Coming to You Featured, Reviews Film Threat
Mar 23, 2024
Korean documentary Coming to You gives the viewer a hard look at what it is like to be anything other than cisgender and heterosexual in a society with extremely narrow cultural definitions of gender and romantic relationships. Director Gyuri Byun focuses explicitly on the lives of the parents of LGBTQ+ children in that repressive country. Interestingly, this is South Korea, not North Korea, which is even more conservative. Equality tracking website Equaldex states, “It has been reported by The Korean Times that North Korea has executed a lesbian couple for being influenced by capitalism and bringing corruption of public morals.”
Coming to You follows the lives of Nabi, a firefighter, as she struggles to accept her transgendered child Hankyeol and Vivian, a flight attendant whose son Yejoon comes out to her as being gay. The trauma experienced by the two caring mothers, as well as others included in the doc, is real and heartbreaking. They begin in disbelief as they are compelled to see beyond their own experience and understanding of the world. Korea, we learn, is a society where social and political standing arises from a traditional family unit. While it isn’t illegal to be gay or trans there, it’s not widely accepted either. Gay marriage is still illegal.
Vivian and her son Yejoon have an affectionate relationship, and there’s never any question that she will ultimately stand behind him. He moves for a time to Canada, thinking he’ll be accepted there. While that proves true, he still struggles greatly with culture shock and moves back to his beloved Korea despite facing a lack of acceptance and understanding there.

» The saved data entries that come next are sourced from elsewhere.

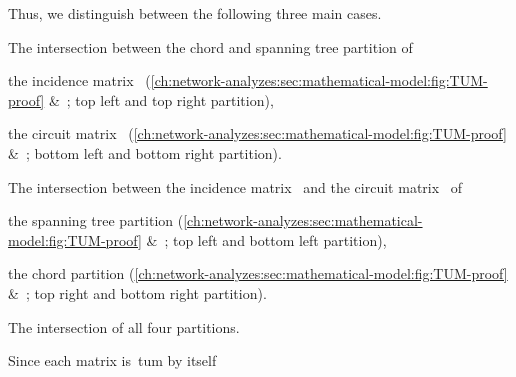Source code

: Thus, we distinguish between the following three main cases.
% 
\begin{compactenum}
    \item The intersection between the chord and spanning tree partition of
    \label{ch:network-analyzes:sec:mathematical-model:cases:1}
    \begin{compactenum}[\hspace*{-11mm}(a)]
        \item the incidence matrix~ (\cref{ch:network-analyzes:sec:mathematical-model:fig:TUM-proof}
        \&~; top left and top right partition),
        \label{ch:network-analyzes:sec:mathematical-model:cases:1a}
        \item the circuit matrix~ 
        (\cref{ch:network-analyzes:sec:mathematical-model:fig:TUM-proof}
        \&~; bottom left and bottom right partition).
        \label{ch:network-analyzes:sec:mathematical-model:cases:1b}
    \end{compactenum}
    \item The intersection between the incidence matrix~
    and the circuit matrix~ of
    \label{ch:network-analyzes:sec:mathematical-model:cases:2}
    \begin{compactenum}[\hspace*{-11mm}(a)]
        \item the spanning tree partition 
        (\cref{ch:network-analyzes:sec:mathematical-model:fig:TUM-proof}
        \&~; top left and bottom left partition), 
        \label{ch:network-analyzes:sec:mathematical-model:cases:2a}
        \item the chord partition 
        (\cref{ch:network-analyzes:sec:mathematical-model:fig:TUM-proof}
        \&~; top right and bottom right partition).
        \label{ch:network-analyzes:sec:mathematical-model:cases:2b}
    \end{compactenum}
    \item The intersection of all four partitions.
    \label{ch:network-analyzes:sec:mathematical-model:cases:3}
\end{compactenum}
% 
Since each matrix is~\gls{tum} by itself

Vivian never flinches as Yejoon goes through these changes.
Things are more difficult for Nabi, who is a matter-of-fact person and a salty long-time firefighter. She is accustomed to life having set standards and mores, and her world is rocked when the child she’d always seen as her daughter comes to her and says they want surgery to have their breasts removed. It’s a much harder transition to acceptance. At one dark moment of reflection, she discusses the option of assisted suicide for Hankyeol if things get too rough.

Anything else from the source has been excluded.